### [Problem statement]
Using the data below, find how many lines include the word "This" and report that figure alone.

══════

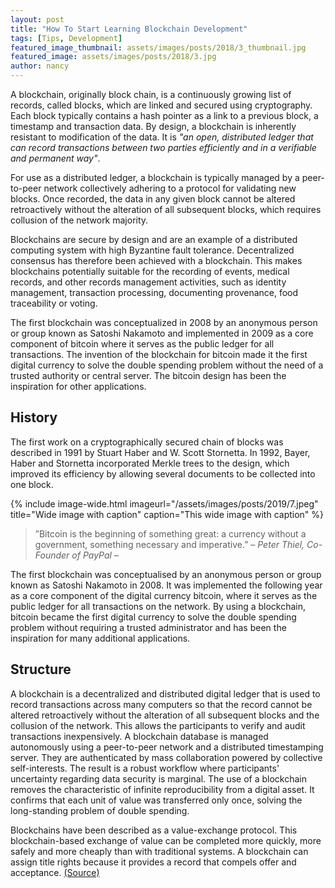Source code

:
 ```yaml
---
layout: post
title: "How To Start Learning Blockchain Development"
tags: [Tips, Development]
featured_image_thumbnail: assets/images/posts/2018/3_thumbnail.jpg
featured_image: assets/images/posts/2018/3.jpg
author: nancy
---
```


A blockchain, originally block chain, is a continuously growing list of records, called blocks, which are linked and secured using cryptography.
Each block typically contains a hash pointer as a link to a previous block, a timestamp and transaction data.
By design, a blockchain is inherently resistant to modification of the data.
It is _"an open, distributed ledger that can record transactions between two parties efficiently and in a verifiable and permanent way"_.

<!--more-->

For use as a distributed ledger, a blockchain is typically managed by a peer-to-peer network collectively adhering to a protocol for validating new blocks.
Once recorded, the data in any given block cannot be altered retroactively without the alteration of all subsequent blocks, which requires collusion of the network majority.

Blockchains are secure by design and are an example of a distributed computing system with high Byzantine fault tolerance.
Decentralized consensus has therefore been achieved with a blockchain.
This makes blockchains potentially suitable for the recording of events, medical records, and other records management activities, such as identity management, transaction processing, documenting provenance, food traceability or voting.

The first blockchain was conceptualized in 2008 by an anonymous person or group known as Satoshi Nakamoto and implemented in 2009 as a core component of bitcoin where it serves as the public ledger for all transactions.
The invention of the blockchain for bitcoin made it the first digital currency to solve the double spending problem without the need of a trusted authority or central server.
The bitcoin design has been the inspiration for other applications.

## History

The first work on a cryptographically secured chain of blocks was described in 1991 by Stuart Haber and W.
Scott Stornetta.
In 1992, Bayer, Haber and Stornetta incorporated Merkle trees to the design, which improved its efficiency by allowing several documents to be collected into one block.

{% include image-wide.html imageurl="/assets/images/posts/2019/7.jpeg" title="Wide image with caption" caption="This wide image with caption" %}

> ”Bitcoin is the beginning of something great: a currency without a government, something necessary and imperative.” <cite>– Peter Thiel, Co-Founder of PayPal –</cite>

The first blockchain was conceptualised by an anonymous person or group known as Satoshi Nakamoto in 2008.
It was implemented the following year as a core component of the digital currency bitcoin, where it serves as the public ledger for all transactions on the network.
By using a blockchain, bitcoin became the first digital currency to solve the double spending problem without requiring a trusted administrator and has been the inspiration for many additional applications.

## Structure

A blockchain is a decentralized and distributed digital ledger that is used to record transactions across many computers so that the record cannot be altered retroactively without the alteration of all subsequent blocks and the collusion of the network.
This allows the participants to verify and audit transactions inexpensively.
A blockchain database is managed autonomously using a peer-to-peer network and a distributed timestamping server.
They are authenticated by mass collaboration powered by collective self-interests.
The result is a robust workflow where participants' uncertainty regarding data security is marginal.
The use of a blockchain removes the characteristic of infinite reproducibility from a digital asset.
It confirms that each unit of value was transferred only once, solving the long-standing problem of double spending.

Blockchains have been described as a value-exchange protocol.
This blockchain-based exchange of value can be completed more quickly, more safely and more cheaply than with traditional systems.
A blockchain can assign title rights because it provides a record that compels offer and acceptance.
[(Source)](https://en.wikipedia.org/wiki/Blockchain)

══════

### [Solution to the exercise]
4